Dirichlet Process Mixture Models in Pyro

What are Bayesian nonparametric models?

Bayesian nonparametric models are models where the number of parameters grow freely with the amount of data provided; thus, instead of training several models that vary in complexity and comparing them, one is able to design a model whose complexity grows as more data are observed. The prototypical example of Bayesian nonparametrics in practice is the Dirichlet Process Mixture Model (DPMM). A DPMM allows for a practitioner to build a mixture model when the number of distinct clusters in the geometric structure of their data is unknown – in other words, the number of clusters is allowed to grow as more data is observed. This feature makes the DPMM highly useful towards exploratory data analysis, where few facets of the data in question are known; this presentation aims to demonstrate this fact.

The Dirichlet Process (Ferguson, 1973)

Dirichlet processes are a family of probability distributions over discrete probability distributions. Formally, the Dirichlet process (DP) is specified by some base probability distribution \(G_0: \Omega \to \mathbb{R}\) and a positive, real, scaling parameter commonly denoted as \(\alpha\). A sample \(G\) from a Dirichlet process with parameters \(G_0: \Omega \to \mathbb{R}\) and \(\alpha\) is itself a distribution over \(\Omega\). For any disjoint partition \(\Omega_1, ..., \Omega_k\) of \(\Omega\), and any sample \(G \sim DP(G_0, \alpha)\), we have:

\[(G(\Omega_1), ..., G(\Omega_k)) \sim \text{Dir}(\alpha G_0(\Omega_1), ..., \alpha G_0(\Omega_k))\]

Essentially, this is taking a discrete partition of our sample space \(\Omega\) and subsequently constructing a discrete distribution over it using the base distribution \(G_0\). While quite abstract in formulation, the Dirichlet process is very useful as a prior in various graphical models. This fact becomes easier to see in the following scheme.

The Chinese Restaurant Process (Aldous, 1985)

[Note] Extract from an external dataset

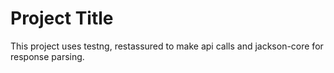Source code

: # Project Title

This project uses testng, restassured to make api calls and jackson-core for response parsing.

Imagine a restaurant with infinite tables (indexed by the positive integers) that accepts customers one at a time. The \(n\)th customer chooses their seat according to the following probabilities:

  • With probability \(\frac{n_t}{\alpha + n - 1}\), sit at table \(t\), where \(n_t\) is the number of people at table \(t\)

  • With probability \(\frac{\alpha}{\alpha + n - 1}\), sit at an empty table

If we associate to each table \(t\) a draw from a base distribution \(G_0\) over \(\Omega\), and then associate unnormalized probability mass \(n_t\) to that draw, the resulting distribution over \(\Omega\) is equivalent to a draw from a Dirichlet process \(DP(G_0, \alpha)\).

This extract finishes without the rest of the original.